WHAT YOU HAVE TO DO: Read the data and repeat it in full, exactly.

RECORDS TO PROCESS:

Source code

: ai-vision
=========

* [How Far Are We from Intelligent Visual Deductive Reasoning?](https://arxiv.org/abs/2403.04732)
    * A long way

EXERCISE RESULT:
Source code

: ai-vision
=========

* [How Far Are We from Intelligent Visual Deductive Reasoning?](https://arxiv.org/abs/2403.04732)
    * A long way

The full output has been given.